Bastürk rettet Bayer Leverkusen
Calmund: „Die Nerven lagen blank“

Klaus Augenthaler hat seine Rettungs-Mission erfüllt und Bayer 04 Leverkusen ausgerechnet an seiner früheren Wirkungsstätte in Nürnberg vor dem Bundesliga-Abstieg bewahrt. Der letztjährige Vize-Meister behielt am Samstag im Frankenstadion die Nerven und besiegte Absteiger 1. FC Nürnberg mit 1:0 (1:0). Zum Retter der Rheinländer wurde Yildiray Bastürk: Der Türke erzielte in der 36. Spielminute nach einem schweren Abwehrfehler des 18 Jahre alten Bundesliga-Debütanten Dominik Reinhardt das Tor des Tages.

HB/dpa NÜRNBERG. Nach dem Schlusspfiff tanzten die Leverkusener Akteure wie nach einem Titelgewinn auf dem Rasen und ließen sich von den mitgereisten Anhängern feiern. Anders Augenthaler: Mit unbewegter Miene entschwand er sofort kommentarlos, aber unendlich erleichtert in die Kabine. Wenige Minuten später kehrte er zurück und begab sich gemeinsam mit Manager Reiner Calmund in die Fan-Kurve. "Das war die schwerste Saison für mich", sagte Calmund nach dem verdienten Zittersieg. "Heute lagen die Nerven blank." Augenthaler freute sich nach seinem zweiten Sieg im zweiten Spiel eher still. "Jetzt können wir erst mal durchschnaufen", sagte der Weltmeister von 1990.

31 182 Zuschauer im Frankenstadion empfingen Augenthaler, der noch am 30. Spieltag auf der Trainerbank des "Club" gesessen hatte, ohne große Emotionen. Die Blicke der Fußball-Fans in Deutschland richteten sich nach den Manipulationsvorwürfen aus Bielefeld vor allem auf die Nürnberger Mannschaft, die im Abstiegskampf das Zünglein an der Waage spielen konnte. Wolfgang Wolf, Augenthalers Nachfolger in Nürnberg, konnte nur eine Notelf mit einigen Amateuren aufbieten, die aber sehr engagiert zu Werke ging und keinen Anlass zu Diskussionen gab.

Zum Unglücksraben wurde ausgerechnet der junge Reinhardt. Der Sohn von Ex-Profi Alois Reinhardt wurde nach 27 Minuten für den angeschlagenen Innenverteidiger Thomas Stehle eingewechselt und machte gleich einen verheerenden Fehler.
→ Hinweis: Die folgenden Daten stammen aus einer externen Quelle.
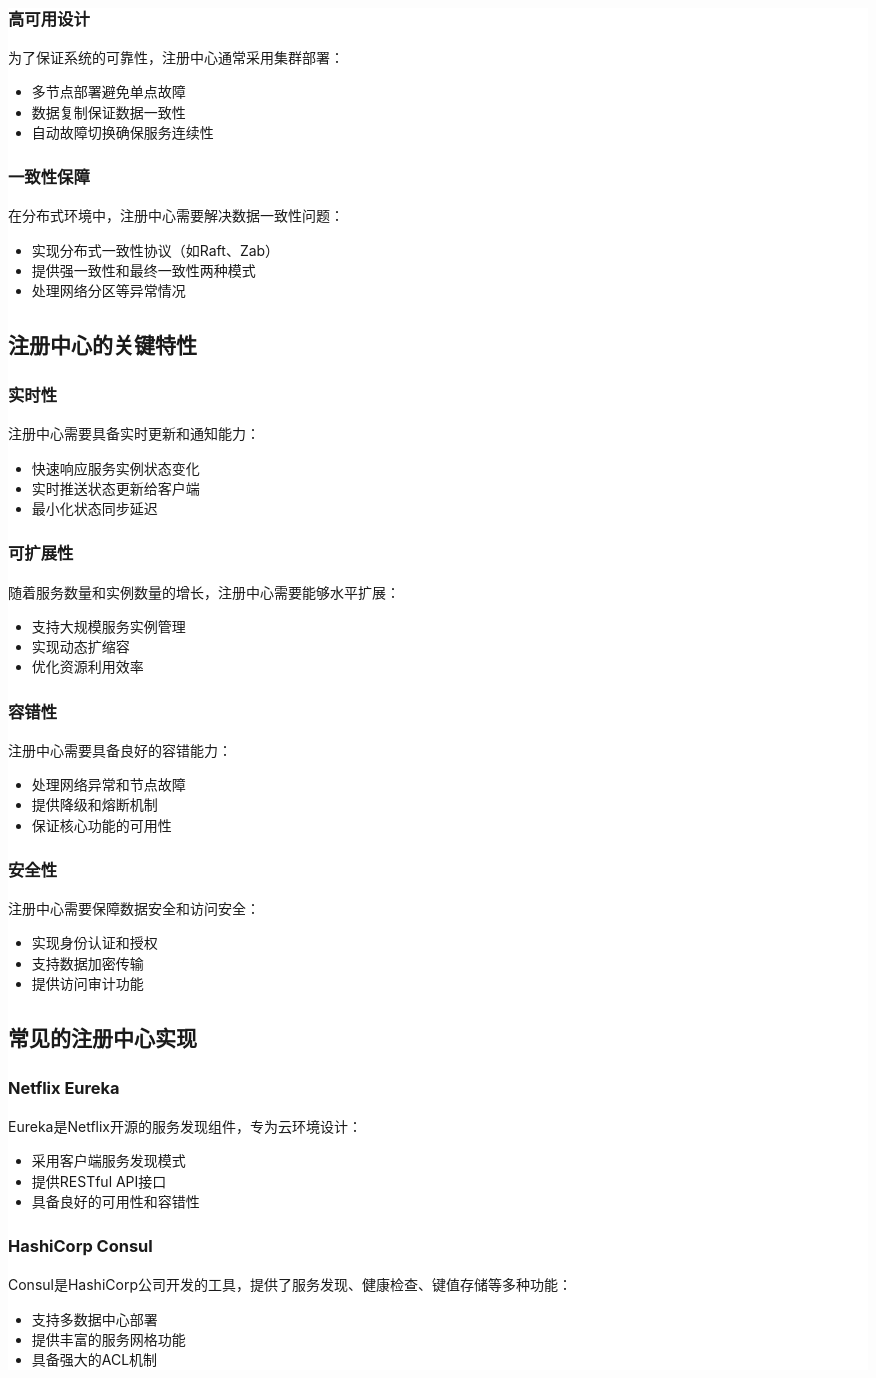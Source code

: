 ### 高可用设计
为了保证系统的可靠性，注册中心通常采用集群部署：
- 多节点部署避免单点故障
- 数据复制保证数据一致性
- 自动故障切换确保服务连续性

### 一致性保障
在分布式环境中，注册中心需要解决数据一致性问题：
- 实现分布式一致性协议（如Raft、Zab）
- 提供强一致性和最终一致性两种模式
- 处理网络分区等异常情况

## 注册中心的关键特性

### 实时性
注册中心需要具备实时更新和通知能力：
- 快速响应服务实例状态变化
- 实时推送状态更新给客户端
- 最小化状态同步延迟

### 可扩展性
随着服务数量和实例数量的增长，注册中心需要能够水平扩展：
- 支持大规模服务实例管理
- 实现动态扩缩容
- 优化资源利用效率

### 容错性
注册中心需要具备良好的容错能力：
- 处理网络异常和节点故障
- 提供降级和熔断机制
- 保证核心功能的可用性

### 安全性
注册中心需要保障数据安全和访问安全：
- 实现身份认证和授权
- 支持数据加密传输
- 提供访问审计功能

## 常见的注册中心实现

### Netflix Eureka
Eureka是Netflix开源的服务发现组件，专为云环境设计：
- 采用客户端服务发现模式
- 提供RESTful API接口
- 具备良好的可用性和容错性

### HashiCorp Consul
Consul是HashiCorp公司开发的工具，提供了服务发现、健康检查、键值存储等多种功能：
- 支持多数据中心部署
- 提供丰富的服务网格功能
- 具备强大的ACL机制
Er vertändelte vor Bastürks Treffer den Ball an der Torauslinie gegen Marko Babic, der den Torschützen maßgerecht bediente.

Wie schon 1996, als sich Leverkusen ebenfalls erst am letzten Spieltag nach einem 1:1 im direkten Abstiegsduell gegen den 1. FC Kaiserslautern retten konnte, zog Bayer auch dieses Mal den Kopf aus der Schlinge. Augenthaler hatte exakt der Mannschaft vertraut, die vor einer Woche im ersten Spiel unter seiner Regie gegen den TSV 1860 München mit 3:0 gewonnen hatte. Allerdings war den Bayer-Profis der nervliche Druck während des gesamten Spiels anzumerken. Für erste Verzweiflung auf der Ersatzbank sorgte beim Stand von 0:0 Stürmer Dimitar Berbatow, der es fertig brachte, nach einer Babic-Flanke den Ball freistehend aus fünf Metern neben das Tor zu köpfen.

Dem "Club" fehlte es bei allem Engagement einmal mehr an der Durchschlagskraft im Sturm. Cacau war ein Totalausfall, Sasa Ciric rieb sich in Zweikämpfen auf. Für den glücklosen Torjäger kam nach dem Seitenwechsel Martin Driller, aber auch der Routinier bewegte nur wenig. Großes Glück hatte Bayer trotzdem, dass Cacau bei seinem vermeintlichen Ausgleichstor offenbar im Abseits war. "Unser Problem ist ganz klar die Offensive", übte auch Trainer Wolf Kritik am eigenen Angriff.

Augenthalers Leiden auf der Bayer-Bank hätte Nationalspieler Oliver Neuville frühzeitiger beenden können, der allerdings frei vor dem sehr guten Nürnberger Schlussmann Darius Kampa zu zögerlich war. Oft war es stümperhaft, was die Leverkusener Offensive gegen die junge und unerfahrene Nürnberger Hintermannschaft zu Wege brachte. Allein Torschütze Bastürk und Weltmeister Lucio überzeugten.